USA: American Axle & Manufacturing introduces new front axle module

By just-auto.com editorial team | 28 February 2001

American Axle & Manufacturing Holdings today launched an Integrated Oil Pan (IOP) front axle module with electronic disconnect which will be used in the 2002 General Motors mid-sized Trailblazer, Envoy and Bravada sport utility vehicles.

The IOP front axle module was designed and developed by AAM to meet vehicle manufacturers' demands for improved performance, durability, weight reduction, packaging, operating temperature control and vehicle system electrical interface compatibility and control.

Torque from the vehicle driveline system is transmitted to the IOP front axle, halfshafts, and ultimately, the front wheels, when the vehicle is engaged in four wheel drive. When the vehicle is in two wheel drive, the electronic disconnect uncouples the front axle from the driveline system to allow for reduced rolling friction.

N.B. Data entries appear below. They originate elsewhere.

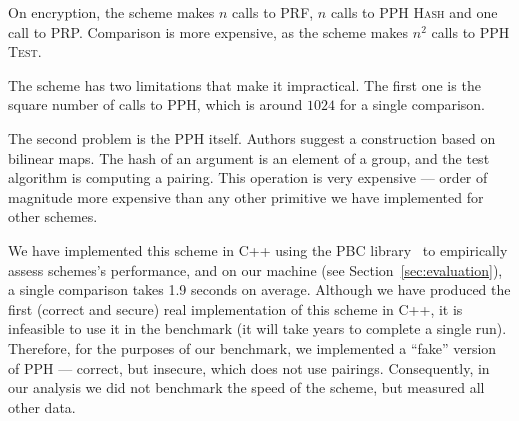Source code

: 		On encryption, the scheme makes $n$ calls to PRF, $n$ calls to PPH \textsc{Hash} and one call to PRP\@.
		Comparison is more expensive, as the scheme makes $n^2$ calls to PPH \textsc{Test}.

		The scheme has two limitations that make it impractical.
		The first one is the square number of calls to PPH, which is around $1024$ for a single comparison.

		The second problem is the PPH itself.
		Authors suggest a construction based on bilinear maps.
		The hash of an argument is an element of a group, and the test algorithm is computing a pairing.
		This operation is very expensive --- order of magnitude more expensive than any other primitive we have implemented for other schemes.

		We have implemented this scheme in C++ using the PBC library~\cite{pbc} to empirically assess schemes's performance, and on our machine (see Section~\ref{sec:evaluation}), a single comparison takes 1.9 seconds on average.
		Although we have produced the first (correct and secure) real implementation of this scheme in C++, it is infeasible to use it in the benchmark (it will take years to complete a single run).
		Therefore, for the purposes of our benchmark, we implemented a ``fake'' version of PPH --- correct, but insecure, which does not use pairings.
		Consequently, in our analysis we did not benchmark the speed of the scheme, but measured all other data.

The IOP uses a precision electrical actuator to engage the shift mechanism and provide feedback to the vehicle's driveline control system -- indicating that the vehicle is in four wheel drive.

The IOP provides a central point of engagement that, along with the transfer case disconnect, reduces the number of rotating parts.

The electronic actuator provides consistent 'on-demand'engagements over the life of the vehicle. Both features reduce vehicle system parasitic losses(inefficiencies) found in traditional four-wheel-drive systems.

"The IOP front axle module includes innovative and evolutionary design improvements over current axle designs which yield significant improvements in vehicle performance, ease of manufacturing, and driveline durability," says Daniel V. Sagady P.E., vice president, engineering & product development.

The IOP front axle assembly features a cast aluminum housing and die-cast aluminum shift fork, lifetime lubrication, enhanced durability seals and 15 new components.

It is produced using an automated manufacturing process at AAM's Detroit Gear & Axle plant in Detroit, Michigan.